- Assigned task -
Copy the listing below line for line, from its opening line to the one with "supports data binding", both included; stop there.

- Supplied entries -
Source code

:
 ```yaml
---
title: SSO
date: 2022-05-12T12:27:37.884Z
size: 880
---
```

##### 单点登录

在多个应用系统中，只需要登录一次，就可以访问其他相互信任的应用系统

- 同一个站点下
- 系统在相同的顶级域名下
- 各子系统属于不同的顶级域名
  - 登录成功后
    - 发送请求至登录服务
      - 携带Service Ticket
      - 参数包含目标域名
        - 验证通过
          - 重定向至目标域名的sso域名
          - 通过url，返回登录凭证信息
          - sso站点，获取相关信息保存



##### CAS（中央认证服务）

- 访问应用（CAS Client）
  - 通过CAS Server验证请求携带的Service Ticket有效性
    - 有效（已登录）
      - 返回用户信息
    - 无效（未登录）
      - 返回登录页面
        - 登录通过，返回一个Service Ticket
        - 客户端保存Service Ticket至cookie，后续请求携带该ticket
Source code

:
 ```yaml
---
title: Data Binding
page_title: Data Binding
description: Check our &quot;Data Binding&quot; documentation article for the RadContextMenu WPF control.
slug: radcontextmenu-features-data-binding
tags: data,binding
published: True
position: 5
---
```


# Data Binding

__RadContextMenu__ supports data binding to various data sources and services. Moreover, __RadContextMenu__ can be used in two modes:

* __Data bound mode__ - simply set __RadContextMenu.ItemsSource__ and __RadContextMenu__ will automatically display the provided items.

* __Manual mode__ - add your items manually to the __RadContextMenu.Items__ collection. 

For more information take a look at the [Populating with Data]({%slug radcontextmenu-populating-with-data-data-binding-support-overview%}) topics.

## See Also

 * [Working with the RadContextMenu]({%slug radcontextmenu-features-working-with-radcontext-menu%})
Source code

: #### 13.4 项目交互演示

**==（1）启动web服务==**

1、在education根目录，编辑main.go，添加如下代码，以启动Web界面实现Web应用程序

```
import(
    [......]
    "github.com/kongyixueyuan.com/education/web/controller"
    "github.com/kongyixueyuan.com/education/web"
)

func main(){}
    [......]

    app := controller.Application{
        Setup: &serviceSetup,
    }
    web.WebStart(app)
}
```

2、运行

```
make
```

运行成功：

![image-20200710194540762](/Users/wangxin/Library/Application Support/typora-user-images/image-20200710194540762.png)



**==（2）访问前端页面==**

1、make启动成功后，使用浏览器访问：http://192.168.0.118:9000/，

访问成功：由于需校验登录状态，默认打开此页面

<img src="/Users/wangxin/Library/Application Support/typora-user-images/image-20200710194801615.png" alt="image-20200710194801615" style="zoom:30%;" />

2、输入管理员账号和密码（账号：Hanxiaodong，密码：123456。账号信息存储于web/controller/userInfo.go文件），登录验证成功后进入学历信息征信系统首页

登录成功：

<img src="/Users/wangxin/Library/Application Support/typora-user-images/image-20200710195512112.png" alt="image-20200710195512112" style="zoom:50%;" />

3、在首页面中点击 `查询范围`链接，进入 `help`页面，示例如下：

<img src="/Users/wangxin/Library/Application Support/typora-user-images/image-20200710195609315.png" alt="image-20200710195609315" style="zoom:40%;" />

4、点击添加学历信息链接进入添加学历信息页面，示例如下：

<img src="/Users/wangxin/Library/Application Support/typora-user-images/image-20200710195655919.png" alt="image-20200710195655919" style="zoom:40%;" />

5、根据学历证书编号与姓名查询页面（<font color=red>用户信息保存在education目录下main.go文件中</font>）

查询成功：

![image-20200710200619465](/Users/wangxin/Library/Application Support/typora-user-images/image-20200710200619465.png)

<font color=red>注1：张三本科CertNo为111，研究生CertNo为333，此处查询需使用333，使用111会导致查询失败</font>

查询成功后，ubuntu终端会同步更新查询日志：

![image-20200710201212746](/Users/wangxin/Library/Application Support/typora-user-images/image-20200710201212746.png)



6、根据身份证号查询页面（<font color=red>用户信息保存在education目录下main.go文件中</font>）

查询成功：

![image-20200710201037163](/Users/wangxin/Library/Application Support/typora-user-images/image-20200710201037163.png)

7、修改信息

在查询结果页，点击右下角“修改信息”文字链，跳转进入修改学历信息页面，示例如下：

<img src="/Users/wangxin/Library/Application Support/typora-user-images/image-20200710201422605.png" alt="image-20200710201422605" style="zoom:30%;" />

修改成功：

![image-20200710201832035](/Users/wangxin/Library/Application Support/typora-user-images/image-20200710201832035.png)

- Exercise solution -
Source code

:
 ```yaml
---
title: SSO
date: 2022-05-12T12:27:37.884Z
size: 880
---
```

##### 单点登录

在多个应用系统中，只需要登录一次，就可以访问其他相互信任的应用系统

- 同一个站点下
- 系统在相同的顶级域名下
- 各子系统属于不同的顶级域名
  - 登录成功后
    - 发送请求至登录服务
      - 携带Service Ticket
      - 参数包含目标域名
        - 验证通过
          - 重定向至目标域名的sso域名
          - 通过url，返回登录凭证信息
          - sso站点，获取相关信息保存



##### CAS（中央认证服务）

- 访问应用（CAS Client）
  - 通过CAS Server验证请求携带的Service Ticket有效性
    - 有效（已登录）
      - 返回用户信息
    - 无效（未登录）
      - 返回登录页面
        - 登录通过，返回一个Service Ticket
        - 客户端保存Service Ticket至cookie，后续请求携带该ticket
Source code

:
 ```yaml
---
title: Data Binding
page_title: Data Binding
description: Check our &quot;Data Binding&quot; documentation article for the RadContextMenu WPF control.
slug: radcontextmenu-features-data-binding
tags: data,binding
published: True
position: 5
---
```


# Data Binding

__RadContextMenu__ supports data binding to various data sources and services. Moreover, __RadContextMenu__ can be used in two modes:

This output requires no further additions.